The “Universal Robot [Machine] Language” educational robot profile states the following requirements:

An educational-profile manifest must declare:

  • mobility with a ground drive_type
    • (GoPiGo3: differential)
  • declared_locations for every place a program references. Pose-based motion is discouraged: a student edits a named station list, not coordinates.
    • (GoPiGo3: Possible by requiring a camera and AprilTag/Color/Shaped/StopLight_w_TurnSignal signs)

An educational-profile manifest should declare:

  • perception.object_vocabulary — the closed set of classes lessons use; an undeclared detect target fails closed (the robot stops and reports) rather than guessing.
    • **(GoPiGo3: requires PiCam or advanced object detection device - no stock robot object perception)
  • provenance: when the platform is procured by a public institution under rules that reach classroom hardware.
    • **(GoPiGo3: Interesting topic. I do not know what schools would demand.)

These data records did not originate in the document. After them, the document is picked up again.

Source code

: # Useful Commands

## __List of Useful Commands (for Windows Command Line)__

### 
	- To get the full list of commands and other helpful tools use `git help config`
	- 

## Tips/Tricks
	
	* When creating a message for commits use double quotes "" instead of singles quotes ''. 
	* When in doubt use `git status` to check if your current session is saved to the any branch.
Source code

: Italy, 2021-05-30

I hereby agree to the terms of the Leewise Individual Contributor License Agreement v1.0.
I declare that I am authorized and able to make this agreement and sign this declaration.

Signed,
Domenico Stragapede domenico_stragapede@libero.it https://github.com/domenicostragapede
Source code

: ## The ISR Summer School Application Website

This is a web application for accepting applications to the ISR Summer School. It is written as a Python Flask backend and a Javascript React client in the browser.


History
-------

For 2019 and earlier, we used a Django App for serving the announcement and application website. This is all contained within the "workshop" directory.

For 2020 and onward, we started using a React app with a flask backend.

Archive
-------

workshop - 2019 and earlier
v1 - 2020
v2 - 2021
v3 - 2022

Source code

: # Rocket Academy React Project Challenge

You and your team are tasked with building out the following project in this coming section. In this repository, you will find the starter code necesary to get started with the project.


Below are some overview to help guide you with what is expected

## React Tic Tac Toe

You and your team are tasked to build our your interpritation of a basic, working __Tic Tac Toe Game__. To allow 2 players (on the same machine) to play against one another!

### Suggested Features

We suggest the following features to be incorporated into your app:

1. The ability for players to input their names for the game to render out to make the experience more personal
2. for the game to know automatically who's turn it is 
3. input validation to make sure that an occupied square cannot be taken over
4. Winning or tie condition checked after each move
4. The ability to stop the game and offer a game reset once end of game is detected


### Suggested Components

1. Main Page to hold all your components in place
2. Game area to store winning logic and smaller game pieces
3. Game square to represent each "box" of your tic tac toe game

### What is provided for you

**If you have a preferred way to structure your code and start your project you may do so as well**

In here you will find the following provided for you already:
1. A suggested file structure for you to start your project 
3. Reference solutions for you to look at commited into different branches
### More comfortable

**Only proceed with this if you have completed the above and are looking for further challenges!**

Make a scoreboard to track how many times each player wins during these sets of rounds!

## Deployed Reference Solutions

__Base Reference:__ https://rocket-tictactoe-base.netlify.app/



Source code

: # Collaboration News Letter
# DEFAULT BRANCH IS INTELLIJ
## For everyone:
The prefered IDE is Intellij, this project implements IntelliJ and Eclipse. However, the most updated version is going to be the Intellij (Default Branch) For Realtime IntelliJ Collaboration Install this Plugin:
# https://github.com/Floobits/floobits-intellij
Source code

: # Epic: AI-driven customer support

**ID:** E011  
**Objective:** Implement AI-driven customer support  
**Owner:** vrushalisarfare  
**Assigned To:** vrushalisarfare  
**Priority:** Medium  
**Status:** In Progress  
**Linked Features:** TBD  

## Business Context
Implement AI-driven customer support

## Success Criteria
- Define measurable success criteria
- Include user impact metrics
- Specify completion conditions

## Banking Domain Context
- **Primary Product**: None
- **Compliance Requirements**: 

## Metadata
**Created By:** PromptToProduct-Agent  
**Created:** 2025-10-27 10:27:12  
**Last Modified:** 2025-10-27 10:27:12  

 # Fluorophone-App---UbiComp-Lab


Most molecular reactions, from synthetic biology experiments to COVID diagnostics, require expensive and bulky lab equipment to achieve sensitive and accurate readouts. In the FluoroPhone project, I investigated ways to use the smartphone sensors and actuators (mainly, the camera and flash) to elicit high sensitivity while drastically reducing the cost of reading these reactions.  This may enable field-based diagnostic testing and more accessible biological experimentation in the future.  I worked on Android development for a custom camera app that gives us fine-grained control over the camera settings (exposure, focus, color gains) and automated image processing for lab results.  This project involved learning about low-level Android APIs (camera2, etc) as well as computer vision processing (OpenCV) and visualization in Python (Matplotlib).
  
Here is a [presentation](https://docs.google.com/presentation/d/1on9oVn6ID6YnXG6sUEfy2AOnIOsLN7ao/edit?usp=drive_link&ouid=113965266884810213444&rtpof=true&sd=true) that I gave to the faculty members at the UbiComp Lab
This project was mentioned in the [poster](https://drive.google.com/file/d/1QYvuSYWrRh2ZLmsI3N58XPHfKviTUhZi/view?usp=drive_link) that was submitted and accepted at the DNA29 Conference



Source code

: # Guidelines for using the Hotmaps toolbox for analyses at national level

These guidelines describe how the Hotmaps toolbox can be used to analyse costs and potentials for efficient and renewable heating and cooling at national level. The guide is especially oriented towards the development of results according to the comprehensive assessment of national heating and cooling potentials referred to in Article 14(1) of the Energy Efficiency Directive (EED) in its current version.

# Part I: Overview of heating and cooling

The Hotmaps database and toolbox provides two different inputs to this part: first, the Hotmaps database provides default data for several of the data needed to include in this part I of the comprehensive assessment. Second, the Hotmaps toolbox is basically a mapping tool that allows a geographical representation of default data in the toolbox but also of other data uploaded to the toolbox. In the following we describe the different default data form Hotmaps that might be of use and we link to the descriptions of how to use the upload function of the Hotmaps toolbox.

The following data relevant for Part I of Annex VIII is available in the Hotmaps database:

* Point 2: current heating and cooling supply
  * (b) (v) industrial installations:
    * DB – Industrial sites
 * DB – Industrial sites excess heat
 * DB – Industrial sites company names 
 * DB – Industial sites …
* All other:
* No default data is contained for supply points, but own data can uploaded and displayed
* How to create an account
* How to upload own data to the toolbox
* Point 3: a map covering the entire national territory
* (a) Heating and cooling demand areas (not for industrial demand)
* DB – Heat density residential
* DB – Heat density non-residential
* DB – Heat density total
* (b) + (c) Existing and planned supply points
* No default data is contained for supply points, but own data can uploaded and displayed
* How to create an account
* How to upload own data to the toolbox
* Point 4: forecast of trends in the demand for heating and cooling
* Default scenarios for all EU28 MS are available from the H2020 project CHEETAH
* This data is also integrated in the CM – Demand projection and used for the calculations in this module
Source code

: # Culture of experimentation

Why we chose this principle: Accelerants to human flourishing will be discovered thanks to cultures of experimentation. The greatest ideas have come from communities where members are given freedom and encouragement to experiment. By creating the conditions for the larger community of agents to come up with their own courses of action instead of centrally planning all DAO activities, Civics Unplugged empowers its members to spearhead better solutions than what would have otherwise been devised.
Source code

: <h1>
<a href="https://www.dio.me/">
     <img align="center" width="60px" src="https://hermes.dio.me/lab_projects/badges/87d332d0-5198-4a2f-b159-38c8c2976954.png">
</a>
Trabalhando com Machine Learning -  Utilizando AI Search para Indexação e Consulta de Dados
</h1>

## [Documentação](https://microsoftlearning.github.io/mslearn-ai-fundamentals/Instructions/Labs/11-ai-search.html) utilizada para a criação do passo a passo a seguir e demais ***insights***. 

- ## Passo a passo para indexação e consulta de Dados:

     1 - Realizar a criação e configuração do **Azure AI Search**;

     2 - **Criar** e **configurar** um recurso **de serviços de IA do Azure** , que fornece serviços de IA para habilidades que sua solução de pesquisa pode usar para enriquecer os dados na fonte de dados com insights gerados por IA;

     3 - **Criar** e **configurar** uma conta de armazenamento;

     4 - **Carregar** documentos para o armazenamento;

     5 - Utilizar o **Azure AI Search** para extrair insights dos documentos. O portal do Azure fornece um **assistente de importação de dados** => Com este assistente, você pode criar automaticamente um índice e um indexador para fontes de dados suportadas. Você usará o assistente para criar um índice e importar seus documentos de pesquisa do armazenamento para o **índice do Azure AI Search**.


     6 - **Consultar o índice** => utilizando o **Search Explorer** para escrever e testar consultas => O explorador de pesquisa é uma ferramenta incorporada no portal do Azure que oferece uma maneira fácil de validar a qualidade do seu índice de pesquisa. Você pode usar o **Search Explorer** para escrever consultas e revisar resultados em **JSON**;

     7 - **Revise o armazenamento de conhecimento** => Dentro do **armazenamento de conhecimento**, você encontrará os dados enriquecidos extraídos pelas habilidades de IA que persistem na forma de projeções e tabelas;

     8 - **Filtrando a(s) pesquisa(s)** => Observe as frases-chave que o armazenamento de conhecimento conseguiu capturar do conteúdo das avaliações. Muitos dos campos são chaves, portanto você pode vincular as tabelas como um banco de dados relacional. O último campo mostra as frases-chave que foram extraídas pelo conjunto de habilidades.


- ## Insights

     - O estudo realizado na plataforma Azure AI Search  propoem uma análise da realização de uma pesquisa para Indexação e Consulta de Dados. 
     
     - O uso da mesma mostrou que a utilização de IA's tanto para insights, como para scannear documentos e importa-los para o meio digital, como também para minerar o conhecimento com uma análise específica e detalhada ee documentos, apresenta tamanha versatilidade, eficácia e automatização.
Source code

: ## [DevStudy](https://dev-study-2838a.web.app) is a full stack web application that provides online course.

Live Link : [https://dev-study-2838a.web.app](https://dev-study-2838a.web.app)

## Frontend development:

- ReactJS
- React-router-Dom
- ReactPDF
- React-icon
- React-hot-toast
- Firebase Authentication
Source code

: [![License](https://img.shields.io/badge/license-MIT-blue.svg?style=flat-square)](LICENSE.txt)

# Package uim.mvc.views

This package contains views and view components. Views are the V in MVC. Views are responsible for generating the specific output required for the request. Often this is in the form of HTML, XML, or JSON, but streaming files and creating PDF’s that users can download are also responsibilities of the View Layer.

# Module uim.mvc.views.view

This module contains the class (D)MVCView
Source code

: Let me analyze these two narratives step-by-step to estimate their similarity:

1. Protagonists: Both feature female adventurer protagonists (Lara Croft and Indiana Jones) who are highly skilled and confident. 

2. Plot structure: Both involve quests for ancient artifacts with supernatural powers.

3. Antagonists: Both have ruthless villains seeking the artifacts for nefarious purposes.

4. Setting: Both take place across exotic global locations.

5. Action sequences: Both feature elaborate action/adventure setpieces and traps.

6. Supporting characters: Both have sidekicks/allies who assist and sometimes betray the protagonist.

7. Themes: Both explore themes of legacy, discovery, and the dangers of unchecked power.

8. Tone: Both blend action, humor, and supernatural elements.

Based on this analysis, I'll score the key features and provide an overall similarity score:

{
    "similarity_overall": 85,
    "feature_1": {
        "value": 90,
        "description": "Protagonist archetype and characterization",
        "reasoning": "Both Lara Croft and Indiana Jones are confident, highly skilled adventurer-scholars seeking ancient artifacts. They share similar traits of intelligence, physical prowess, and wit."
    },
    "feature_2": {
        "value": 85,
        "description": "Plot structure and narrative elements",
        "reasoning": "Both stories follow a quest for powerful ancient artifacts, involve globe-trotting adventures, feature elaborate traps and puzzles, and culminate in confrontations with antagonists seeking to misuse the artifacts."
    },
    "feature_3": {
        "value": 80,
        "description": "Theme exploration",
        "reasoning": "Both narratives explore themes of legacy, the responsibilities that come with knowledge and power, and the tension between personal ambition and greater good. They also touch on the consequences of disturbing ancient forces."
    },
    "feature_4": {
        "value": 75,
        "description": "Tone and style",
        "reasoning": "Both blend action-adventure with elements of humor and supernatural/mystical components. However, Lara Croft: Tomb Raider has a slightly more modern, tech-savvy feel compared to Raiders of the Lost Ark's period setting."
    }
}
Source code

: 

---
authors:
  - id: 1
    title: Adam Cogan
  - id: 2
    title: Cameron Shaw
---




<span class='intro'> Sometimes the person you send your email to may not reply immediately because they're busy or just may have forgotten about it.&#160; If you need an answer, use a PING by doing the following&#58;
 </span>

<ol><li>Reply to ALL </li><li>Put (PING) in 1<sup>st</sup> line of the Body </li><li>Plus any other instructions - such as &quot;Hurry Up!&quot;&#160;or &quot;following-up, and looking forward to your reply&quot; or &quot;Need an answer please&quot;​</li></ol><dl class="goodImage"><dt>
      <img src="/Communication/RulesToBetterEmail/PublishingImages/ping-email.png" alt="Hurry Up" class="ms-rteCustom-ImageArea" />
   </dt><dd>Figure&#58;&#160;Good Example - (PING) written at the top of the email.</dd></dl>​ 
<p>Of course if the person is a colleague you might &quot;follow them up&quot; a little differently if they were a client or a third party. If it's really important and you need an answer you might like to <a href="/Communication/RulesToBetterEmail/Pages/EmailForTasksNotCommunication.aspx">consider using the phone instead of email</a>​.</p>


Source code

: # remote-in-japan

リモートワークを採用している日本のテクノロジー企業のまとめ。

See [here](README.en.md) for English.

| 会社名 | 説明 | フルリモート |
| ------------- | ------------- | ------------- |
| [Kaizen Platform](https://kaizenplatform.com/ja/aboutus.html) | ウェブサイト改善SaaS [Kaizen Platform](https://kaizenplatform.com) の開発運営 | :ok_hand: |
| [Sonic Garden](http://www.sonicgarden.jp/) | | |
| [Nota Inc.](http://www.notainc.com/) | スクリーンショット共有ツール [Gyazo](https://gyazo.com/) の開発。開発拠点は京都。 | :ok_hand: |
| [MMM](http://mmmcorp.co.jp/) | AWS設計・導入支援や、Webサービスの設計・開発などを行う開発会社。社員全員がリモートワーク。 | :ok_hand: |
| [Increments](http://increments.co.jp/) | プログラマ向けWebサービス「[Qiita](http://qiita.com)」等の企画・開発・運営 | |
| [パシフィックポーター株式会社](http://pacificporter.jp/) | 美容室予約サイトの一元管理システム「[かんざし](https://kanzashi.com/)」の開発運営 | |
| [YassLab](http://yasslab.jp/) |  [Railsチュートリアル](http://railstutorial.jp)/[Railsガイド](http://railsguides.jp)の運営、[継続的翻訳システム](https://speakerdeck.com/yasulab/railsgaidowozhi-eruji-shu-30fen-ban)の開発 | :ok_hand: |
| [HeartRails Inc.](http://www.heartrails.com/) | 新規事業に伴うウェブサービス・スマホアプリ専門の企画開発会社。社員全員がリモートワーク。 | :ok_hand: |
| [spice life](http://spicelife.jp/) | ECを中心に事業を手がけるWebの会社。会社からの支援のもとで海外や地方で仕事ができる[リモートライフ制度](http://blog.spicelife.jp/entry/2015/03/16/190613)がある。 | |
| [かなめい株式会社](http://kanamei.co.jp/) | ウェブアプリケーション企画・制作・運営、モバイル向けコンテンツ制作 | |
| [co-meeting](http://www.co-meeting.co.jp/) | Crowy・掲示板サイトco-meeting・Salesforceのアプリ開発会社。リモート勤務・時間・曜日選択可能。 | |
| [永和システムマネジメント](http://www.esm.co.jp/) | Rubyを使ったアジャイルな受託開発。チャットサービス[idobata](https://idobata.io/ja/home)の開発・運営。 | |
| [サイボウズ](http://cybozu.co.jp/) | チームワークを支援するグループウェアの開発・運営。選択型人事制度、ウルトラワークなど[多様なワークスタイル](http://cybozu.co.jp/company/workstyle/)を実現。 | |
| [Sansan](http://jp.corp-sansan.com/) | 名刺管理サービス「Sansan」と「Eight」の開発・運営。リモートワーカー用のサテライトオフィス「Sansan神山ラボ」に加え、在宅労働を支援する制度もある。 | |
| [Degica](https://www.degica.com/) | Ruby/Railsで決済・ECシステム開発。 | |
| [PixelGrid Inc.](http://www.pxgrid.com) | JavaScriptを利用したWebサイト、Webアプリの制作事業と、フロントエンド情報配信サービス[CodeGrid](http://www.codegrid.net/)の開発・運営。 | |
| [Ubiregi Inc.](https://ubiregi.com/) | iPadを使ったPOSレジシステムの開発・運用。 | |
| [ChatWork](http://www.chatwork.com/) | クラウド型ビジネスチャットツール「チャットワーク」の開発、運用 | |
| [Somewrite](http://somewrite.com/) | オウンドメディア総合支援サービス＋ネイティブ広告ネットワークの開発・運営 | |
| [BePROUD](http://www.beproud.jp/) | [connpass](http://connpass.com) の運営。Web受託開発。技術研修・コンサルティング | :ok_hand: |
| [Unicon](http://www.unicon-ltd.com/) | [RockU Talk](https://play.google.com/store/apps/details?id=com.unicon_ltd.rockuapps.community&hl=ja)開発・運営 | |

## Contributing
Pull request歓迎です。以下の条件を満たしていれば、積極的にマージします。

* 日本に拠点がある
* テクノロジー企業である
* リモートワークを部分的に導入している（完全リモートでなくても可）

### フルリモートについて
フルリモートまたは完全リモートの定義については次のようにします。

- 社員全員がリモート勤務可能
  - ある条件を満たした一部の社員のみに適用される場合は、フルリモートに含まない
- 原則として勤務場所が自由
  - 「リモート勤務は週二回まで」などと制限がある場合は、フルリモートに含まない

How Could GoPiGo3 “Loosely Comply”:

  • declared_locations: (The GoPiGo3 lacks any fixed frame)
    • only “current location” and a virtual “relative to current location” are possible with the stock GoPiGo3
    • “[Forward|Backward] x [inches, cm]”: virtual relative to current location
    • " X,Y relative to current position" (discouraged, but an useful teaching concept)
    • " x [inches | cm] along a theta heading" (discouraged, but useful teaching concept - rho theta coordinate systems)
    • “Tag x”: a virtual “place” impossible as a declared location in the robot “frame”
  • perception.object_vocabulary:
    • “obstacle”: sensed by ultrasound or time-of-flight ranger, or camera with line cross detection
    • “aprilTag”: with PiCam and OpenCV
    • “stoplight”: with PiCam and custom OpenCV module
    • “[color] ball”: with PiCam and TFLite
    • “human”: with PiCam and TFLite

Additionally URML proposes the following “Robot Primitives”:

I can think of the GoPiGo3 loosely providing functionality for:

  • move_to (only relative position,heading to current position[new 0,0],heading[0])
  • wait (time)
  • wait_for (“no obstacle, obstacle, no obstacle” sequence)
  • detect (obstacle)
  • scan (with servo mounted distance sensor, I wrote a scan map display years ago)
  • measure (range)
  • capture (with PiCamera)
  • report (battery voltage, motor_status,read_info() possible)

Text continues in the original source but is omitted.